デジタル・コンテンツをはじめ、音楽や食品、IoTビジネスまであらゆる業界で導入され、定着したサブスクリプション。

商品を単に「売る」のではなく、今いるユーザーをいかに満足させ、長期的な関係を築くことができるのかが重要になります。既存顧客との関係性に着目した「リテンションマーケティング」手法が注目されるゆえんもそこにあると言えるでしょう。

一方で、以下のような声も耳にします。

「リテンションマーケティングって結局どう進めるべき?」
「リテンションマーケティングはどんなメリットがあるの?」
「リテンションマーケティングの重要さは理解しているけれど、具体的にどんな施策が必要かわからない」

当社ではサービスの「解約」というタッチポイントで、顧客とのコミュニケーションを図り、解約抑止・分析を行っています。ユーザーの解約理由などを取得した上で解約抑止に導いたり、顧客企業に解約以外のブランディングや獲得、ロイヤルティ向上などフィードバックを実施したりするなどの「リテンションマーケティング」を展開してきました。

顧客維持を意味する「リテンション」の3つのメリット

「リテンションマーケティング」の「リテンション(retention)」は、保持や維持との意味を持っています。特にマーケティングにおいては、既存顧客の維持や関係性を定着させる活動や施策として用いられます。顧客の満足度を高め、安定した関係を築くために行うのが「リテンションマーケティング」なのです。

リテンションマーケティングにはさまざまなメリットがありますが、代表的な3点についてご紹介します。

1.新規顧客獲得より高い費用対効果が得られる

ビジネスを成長させるための大きな要素として、新規顧客獲得があります。
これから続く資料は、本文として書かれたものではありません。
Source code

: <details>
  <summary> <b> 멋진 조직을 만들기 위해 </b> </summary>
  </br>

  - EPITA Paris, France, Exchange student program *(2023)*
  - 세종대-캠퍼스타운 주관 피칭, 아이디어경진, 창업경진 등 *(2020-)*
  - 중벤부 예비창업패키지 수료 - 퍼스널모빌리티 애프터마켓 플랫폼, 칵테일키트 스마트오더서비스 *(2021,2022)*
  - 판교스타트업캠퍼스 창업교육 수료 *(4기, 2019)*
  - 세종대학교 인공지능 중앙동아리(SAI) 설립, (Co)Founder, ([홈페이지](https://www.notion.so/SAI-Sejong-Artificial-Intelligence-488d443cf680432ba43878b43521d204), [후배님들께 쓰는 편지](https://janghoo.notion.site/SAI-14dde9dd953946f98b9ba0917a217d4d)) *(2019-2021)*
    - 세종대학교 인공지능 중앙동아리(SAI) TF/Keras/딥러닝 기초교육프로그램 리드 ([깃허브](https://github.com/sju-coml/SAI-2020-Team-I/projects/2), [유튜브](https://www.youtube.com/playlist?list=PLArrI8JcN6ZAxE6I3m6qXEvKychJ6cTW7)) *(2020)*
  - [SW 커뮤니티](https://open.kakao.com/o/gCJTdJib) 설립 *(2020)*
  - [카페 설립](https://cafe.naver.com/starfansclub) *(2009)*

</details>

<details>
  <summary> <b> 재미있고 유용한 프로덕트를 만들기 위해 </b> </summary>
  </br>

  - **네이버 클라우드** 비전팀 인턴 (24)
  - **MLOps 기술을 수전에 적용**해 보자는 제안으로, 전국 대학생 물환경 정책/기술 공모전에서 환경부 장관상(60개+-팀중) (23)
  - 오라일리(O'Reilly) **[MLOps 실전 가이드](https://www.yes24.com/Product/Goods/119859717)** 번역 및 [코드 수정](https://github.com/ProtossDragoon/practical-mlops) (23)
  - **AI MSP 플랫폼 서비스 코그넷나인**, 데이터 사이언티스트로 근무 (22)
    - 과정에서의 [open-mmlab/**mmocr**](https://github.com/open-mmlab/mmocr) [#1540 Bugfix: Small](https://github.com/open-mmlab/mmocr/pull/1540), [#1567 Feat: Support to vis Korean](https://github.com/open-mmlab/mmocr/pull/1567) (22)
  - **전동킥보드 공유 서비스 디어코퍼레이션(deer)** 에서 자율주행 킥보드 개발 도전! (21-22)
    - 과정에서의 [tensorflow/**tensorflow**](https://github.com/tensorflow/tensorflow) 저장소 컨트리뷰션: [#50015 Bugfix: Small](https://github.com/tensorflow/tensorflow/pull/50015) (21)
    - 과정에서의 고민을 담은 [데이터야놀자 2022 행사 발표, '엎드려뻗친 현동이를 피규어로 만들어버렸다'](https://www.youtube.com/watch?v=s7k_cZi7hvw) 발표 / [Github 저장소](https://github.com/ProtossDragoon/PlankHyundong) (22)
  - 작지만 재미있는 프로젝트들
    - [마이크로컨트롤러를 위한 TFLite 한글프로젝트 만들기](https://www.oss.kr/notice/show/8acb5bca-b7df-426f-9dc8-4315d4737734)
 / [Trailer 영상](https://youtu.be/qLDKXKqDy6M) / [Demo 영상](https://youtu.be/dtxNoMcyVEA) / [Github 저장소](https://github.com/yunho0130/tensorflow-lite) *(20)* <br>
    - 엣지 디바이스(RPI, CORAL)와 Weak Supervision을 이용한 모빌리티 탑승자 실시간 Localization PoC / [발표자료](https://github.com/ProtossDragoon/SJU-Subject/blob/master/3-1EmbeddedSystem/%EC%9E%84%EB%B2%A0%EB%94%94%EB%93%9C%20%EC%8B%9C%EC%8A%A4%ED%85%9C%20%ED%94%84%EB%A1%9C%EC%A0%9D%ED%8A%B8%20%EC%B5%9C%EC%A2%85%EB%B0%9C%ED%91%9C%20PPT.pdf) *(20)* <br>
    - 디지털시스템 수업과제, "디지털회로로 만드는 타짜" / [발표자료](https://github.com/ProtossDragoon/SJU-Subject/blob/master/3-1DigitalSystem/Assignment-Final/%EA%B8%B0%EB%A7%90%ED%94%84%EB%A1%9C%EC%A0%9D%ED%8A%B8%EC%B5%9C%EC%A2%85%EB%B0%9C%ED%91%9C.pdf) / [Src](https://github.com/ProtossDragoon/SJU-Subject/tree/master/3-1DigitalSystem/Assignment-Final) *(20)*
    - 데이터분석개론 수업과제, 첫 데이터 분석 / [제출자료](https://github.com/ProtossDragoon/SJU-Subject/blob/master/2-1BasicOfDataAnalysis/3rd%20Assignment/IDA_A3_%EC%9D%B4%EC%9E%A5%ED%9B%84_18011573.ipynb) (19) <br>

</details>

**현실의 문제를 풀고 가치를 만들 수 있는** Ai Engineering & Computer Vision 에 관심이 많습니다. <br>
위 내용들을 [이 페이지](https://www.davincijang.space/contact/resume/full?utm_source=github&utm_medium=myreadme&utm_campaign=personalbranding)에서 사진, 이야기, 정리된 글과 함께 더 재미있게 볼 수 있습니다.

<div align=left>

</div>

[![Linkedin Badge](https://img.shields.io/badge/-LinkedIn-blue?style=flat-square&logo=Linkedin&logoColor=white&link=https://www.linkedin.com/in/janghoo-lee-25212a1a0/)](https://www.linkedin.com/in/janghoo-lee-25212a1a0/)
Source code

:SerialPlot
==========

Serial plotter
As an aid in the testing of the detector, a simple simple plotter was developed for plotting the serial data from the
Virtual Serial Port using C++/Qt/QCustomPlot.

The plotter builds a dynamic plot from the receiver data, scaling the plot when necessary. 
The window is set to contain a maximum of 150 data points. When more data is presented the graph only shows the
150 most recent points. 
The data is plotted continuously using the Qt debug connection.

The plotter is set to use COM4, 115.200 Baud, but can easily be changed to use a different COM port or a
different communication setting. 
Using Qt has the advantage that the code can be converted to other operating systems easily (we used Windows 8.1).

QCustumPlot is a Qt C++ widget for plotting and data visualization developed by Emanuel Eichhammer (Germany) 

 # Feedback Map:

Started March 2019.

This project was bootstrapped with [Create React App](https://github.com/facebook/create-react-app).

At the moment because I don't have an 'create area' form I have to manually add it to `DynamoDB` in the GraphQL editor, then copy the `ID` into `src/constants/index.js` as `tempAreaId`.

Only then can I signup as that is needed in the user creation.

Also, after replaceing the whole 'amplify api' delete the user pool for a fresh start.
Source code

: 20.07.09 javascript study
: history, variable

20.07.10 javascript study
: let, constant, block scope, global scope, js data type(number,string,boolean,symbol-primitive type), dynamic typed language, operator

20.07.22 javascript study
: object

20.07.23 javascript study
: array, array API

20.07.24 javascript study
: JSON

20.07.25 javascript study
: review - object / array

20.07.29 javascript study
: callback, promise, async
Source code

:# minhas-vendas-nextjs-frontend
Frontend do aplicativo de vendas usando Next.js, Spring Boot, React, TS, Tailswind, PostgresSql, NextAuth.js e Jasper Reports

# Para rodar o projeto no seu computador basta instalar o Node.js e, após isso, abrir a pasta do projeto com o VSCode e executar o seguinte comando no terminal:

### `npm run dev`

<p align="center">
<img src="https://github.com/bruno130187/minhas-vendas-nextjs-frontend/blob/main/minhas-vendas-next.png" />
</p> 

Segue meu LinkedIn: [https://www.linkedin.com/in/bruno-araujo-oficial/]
しかし、顧客を0から開拓するためには想像以上の時間と労力、何よりコストがかかります。

マーケティングで頻繁に用いられる「1:5の法則」をご存じでしょうか。新規の顧客を得るためには既存顧客の5倍のコストが発生するという考え方です。ちなみに新規顧客を得るためのマーケティングは新規顧客を得るためのマーケティング手法はアクイジション(Acquisition)と呼ばれています。

0から新規顧の客を獲得するためには、広告や営業にそれなりにコストをかけなければなりません。一方でロイヤルティが高い既存顧客は中長期的にサービスを利用し続けるケースが多く、売上の貢献度も高いのです。既存顧客との関係性に重きを置くリテンションマーケティングは、「1:5の法則」を如実に示している形態と言えるのです。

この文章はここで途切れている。